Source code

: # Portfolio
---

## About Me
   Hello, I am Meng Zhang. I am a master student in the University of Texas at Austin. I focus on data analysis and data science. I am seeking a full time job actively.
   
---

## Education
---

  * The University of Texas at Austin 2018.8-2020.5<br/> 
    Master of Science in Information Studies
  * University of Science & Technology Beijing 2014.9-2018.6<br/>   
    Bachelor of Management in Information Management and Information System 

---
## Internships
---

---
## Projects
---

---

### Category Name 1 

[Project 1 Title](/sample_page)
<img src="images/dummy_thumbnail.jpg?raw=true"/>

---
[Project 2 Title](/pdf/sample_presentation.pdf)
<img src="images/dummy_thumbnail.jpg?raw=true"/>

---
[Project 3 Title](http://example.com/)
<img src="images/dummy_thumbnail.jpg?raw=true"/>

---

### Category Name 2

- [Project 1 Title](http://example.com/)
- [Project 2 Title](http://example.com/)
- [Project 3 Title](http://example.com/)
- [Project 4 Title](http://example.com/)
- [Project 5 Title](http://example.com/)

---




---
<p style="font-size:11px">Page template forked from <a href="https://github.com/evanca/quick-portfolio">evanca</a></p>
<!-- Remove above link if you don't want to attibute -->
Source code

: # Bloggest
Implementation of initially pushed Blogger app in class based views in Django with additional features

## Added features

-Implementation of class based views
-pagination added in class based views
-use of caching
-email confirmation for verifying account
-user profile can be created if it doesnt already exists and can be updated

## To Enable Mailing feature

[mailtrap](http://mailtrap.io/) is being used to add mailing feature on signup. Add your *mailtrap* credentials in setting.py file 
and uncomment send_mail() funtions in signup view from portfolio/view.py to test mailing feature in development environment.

════════════════════

→ TRY IT: The line containing "-email confirmation for verifying account" and every line after it, through the end of the records, should be repeated exactly and alone.

→ FINAL ANSWER:
-email confirmation for verifying account
-user profile can be created if it doesnt already exists and can be updated

## To Enable Mailing feature

[mailtrap](http://mailtrap.io/) is being used to add mailing feature on signup. Add your *mailtrap* credentials in setting.py file 
and uncomment send_mail() funtions in signup view from portfolio/view.py to test mailing feature in development environment.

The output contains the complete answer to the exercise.